TASK BRIEF
From the line containing "npm library for" to the last line of the records below, repeat every line exactly and add nothing else.
── SUPPLIED MATERIAL ──
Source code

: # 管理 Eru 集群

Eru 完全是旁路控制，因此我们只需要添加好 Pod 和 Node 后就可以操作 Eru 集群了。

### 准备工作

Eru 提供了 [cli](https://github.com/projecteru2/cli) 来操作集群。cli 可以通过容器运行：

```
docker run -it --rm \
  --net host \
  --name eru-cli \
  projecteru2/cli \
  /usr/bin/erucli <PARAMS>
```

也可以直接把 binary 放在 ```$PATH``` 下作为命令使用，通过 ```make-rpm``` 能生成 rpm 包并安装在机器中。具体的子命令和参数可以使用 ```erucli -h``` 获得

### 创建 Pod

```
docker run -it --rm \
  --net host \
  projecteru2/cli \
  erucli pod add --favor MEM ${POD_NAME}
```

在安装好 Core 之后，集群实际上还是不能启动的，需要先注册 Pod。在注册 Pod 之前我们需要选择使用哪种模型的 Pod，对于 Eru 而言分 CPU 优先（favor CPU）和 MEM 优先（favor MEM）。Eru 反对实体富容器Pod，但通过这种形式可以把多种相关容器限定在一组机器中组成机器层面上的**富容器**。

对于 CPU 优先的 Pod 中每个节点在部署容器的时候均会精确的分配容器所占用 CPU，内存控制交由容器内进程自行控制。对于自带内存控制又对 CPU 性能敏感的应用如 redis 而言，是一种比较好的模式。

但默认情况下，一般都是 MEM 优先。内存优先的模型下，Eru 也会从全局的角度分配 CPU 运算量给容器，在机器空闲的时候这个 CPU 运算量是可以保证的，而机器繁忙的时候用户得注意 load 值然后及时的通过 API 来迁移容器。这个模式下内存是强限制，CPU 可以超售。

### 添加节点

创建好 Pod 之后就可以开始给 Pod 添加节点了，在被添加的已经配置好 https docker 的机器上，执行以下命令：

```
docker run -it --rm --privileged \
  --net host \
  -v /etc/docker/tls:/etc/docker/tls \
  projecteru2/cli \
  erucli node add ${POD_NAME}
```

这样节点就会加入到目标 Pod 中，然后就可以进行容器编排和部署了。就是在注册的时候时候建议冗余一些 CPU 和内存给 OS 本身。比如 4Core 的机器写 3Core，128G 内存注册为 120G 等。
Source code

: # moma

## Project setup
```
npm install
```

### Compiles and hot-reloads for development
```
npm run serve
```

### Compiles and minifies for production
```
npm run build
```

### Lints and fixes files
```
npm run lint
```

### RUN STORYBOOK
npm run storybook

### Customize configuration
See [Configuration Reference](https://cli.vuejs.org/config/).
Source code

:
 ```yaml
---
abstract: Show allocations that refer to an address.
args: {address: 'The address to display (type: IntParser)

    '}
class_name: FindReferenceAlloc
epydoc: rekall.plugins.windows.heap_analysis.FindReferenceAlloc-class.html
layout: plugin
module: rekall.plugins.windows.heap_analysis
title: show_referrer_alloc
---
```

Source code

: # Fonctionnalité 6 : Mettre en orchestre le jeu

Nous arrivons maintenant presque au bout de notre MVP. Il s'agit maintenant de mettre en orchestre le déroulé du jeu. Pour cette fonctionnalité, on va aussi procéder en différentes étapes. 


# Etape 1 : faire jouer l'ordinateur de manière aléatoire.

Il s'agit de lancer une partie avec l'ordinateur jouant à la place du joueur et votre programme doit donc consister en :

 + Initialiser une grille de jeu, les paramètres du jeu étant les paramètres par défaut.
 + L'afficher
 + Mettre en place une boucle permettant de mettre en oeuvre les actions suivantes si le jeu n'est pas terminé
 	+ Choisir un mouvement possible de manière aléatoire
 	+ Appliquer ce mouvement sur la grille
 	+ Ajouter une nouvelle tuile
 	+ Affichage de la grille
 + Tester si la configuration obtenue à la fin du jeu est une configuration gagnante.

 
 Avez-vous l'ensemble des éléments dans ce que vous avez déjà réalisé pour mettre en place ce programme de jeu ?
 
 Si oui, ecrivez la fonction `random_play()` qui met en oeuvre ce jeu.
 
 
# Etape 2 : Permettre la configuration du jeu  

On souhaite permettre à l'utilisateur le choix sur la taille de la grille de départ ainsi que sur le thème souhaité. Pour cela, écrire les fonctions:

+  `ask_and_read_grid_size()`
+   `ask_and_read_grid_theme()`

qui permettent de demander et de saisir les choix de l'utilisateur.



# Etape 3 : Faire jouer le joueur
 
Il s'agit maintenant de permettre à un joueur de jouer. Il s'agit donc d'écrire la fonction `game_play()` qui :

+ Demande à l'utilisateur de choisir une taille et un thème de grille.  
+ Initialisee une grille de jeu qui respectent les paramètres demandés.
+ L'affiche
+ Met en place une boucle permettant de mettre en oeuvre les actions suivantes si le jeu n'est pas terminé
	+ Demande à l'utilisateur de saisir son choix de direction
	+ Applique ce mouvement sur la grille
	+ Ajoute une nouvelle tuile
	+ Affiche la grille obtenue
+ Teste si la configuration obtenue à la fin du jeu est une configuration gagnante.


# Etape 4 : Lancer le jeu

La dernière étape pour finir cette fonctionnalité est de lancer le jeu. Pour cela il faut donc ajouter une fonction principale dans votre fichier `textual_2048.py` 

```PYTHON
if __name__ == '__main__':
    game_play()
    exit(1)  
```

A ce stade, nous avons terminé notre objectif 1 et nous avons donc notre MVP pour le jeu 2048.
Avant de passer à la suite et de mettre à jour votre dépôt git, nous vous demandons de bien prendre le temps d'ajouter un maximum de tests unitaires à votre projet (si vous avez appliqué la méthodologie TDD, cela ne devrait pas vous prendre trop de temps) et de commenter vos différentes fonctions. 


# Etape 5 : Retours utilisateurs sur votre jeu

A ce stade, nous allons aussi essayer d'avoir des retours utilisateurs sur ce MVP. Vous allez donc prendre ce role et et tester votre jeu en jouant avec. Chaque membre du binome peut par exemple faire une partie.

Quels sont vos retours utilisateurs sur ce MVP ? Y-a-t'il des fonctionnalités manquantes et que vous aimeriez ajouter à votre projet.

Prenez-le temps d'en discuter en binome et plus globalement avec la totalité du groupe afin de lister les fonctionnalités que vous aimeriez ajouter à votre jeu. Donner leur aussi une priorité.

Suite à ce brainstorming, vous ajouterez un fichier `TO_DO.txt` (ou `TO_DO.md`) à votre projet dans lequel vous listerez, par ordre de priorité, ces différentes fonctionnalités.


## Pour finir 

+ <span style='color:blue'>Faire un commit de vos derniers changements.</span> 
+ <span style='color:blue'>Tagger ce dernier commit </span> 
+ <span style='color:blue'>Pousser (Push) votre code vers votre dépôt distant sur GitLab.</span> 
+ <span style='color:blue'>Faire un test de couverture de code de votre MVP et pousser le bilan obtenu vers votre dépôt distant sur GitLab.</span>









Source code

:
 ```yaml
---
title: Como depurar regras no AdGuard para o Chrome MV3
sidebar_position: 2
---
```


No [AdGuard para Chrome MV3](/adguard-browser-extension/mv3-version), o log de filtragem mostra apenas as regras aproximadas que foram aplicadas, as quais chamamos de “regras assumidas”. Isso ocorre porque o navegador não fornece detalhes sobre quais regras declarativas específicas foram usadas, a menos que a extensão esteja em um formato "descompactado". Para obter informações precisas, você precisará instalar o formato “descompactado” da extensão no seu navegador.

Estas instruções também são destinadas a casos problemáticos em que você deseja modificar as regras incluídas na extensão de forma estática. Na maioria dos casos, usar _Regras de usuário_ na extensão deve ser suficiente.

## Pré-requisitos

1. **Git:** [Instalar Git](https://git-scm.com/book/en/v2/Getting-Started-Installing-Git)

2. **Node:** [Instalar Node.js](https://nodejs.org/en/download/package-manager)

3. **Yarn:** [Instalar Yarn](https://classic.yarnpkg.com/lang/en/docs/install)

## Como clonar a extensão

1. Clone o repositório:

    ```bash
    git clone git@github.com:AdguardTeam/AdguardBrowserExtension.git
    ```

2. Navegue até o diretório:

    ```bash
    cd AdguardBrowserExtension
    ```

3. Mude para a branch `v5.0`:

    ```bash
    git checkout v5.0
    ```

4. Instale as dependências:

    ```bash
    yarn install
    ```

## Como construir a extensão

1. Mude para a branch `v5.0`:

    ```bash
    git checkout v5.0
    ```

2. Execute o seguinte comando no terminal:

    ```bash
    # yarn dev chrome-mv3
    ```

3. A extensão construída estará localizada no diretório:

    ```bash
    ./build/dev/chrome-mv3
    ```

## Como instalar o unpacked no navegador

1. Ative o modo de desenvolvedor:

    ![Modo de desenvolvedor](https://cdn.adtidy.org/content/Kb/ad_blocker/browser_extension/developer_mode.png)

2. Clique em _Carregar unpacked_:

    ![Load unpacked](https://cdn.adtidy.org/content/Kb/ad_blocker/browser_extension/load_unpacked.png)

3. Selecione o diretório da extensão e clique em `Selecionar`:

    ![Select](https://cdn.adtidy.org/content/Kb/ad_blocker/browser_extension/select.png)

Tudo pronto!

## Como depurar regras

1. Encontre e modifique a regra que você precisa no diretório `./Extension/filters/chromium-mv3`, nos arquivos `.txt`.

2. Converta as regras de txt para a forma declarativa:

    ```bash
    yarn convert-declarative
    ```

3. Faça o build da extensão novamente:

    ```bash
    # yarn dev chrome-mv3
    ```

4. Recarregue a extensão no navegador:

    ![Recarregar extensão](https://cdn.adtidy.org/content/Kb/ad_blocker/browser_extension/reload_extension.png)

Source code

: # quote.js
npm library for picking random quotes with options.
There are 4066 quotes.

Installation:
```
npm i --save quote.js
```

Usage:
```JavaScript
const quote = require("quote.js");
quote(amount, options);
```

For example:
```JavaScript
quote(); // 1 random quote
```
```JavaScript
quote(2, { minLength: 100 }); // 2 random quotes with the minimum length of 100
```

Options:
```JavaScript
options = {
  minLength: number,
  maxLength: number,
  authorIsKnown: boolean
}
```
───
ANSWER TO THIS PROBLEM
npm library for picking random quotes with options.
There are 4066 quotes.

Installation:
```
npm i --save quote.js
```

Usage:
```JavaScript
const quote = require("quote.js");
quote(amount, options);
```

For example:
```JavaScript
quote(); // 1 random quote
```
```JavaScript
quote(2, { minLength: 100 }); // 2 random quotes with the minimum length of 100
```

Options:
```JavaScript
options = {
  minLength: number,
  maxLength: number,
  authorIsKnown: boolean
}
```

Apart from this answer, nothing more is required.